Input for this task:
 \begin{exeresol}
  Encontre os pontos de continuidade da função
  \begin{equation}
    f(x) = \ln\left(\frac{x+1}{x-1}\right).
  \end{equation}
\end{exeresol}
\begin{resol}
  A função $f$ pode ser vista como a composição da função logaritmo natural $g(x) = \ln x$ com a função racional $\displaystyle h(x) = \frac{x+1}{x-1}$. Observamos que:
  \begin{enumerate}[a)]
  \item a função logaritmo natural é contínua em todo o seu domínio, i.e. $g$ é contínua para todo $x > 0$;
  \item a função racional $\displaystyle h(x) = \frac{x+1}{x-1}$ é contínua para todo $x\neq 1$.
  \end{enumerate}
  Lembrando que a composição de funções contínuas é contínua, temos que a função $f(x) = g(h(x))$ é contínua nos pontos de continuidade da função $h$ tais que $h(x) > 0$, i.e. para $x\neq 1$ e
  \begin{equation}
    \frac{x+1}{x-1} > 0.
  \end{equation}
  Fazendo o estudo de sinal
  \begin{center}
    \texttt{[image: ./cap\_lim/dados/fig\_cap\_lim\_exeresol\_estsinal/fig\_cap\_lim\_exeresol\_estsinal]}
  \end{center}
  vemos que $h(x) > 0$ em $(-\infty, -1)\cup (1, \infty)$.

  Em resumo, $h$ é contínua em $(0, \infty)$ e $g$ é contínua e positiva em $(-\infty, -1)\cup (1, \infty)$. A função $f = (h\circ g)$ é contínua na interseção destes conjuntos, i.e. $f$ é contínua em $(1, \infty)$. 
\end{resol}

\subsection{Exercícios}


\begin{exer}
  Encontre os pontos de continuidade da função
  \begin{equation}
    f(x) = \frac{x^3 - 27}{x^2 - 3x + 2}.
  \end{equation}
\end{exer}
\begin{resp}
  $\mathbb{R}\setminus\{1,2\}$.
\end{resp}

Description of the task: Run a filter over the data above and keep each line that contains the word "infty".

Expected answer:
  vemos que $h(x) > 0$ em $(-\infty, -1)\cup (1, \infty)$.
  Em resumo, $h$ é contínua em $(0, \infty)$ e $g$ é contínua e positiva em $(-\infty, -1)\cup (1, \infty)$. A função $f = (h\circ g)$ é contínua na interseção destes conjuntos, i.e. $f$ é contínua em $(1, \infty)$. 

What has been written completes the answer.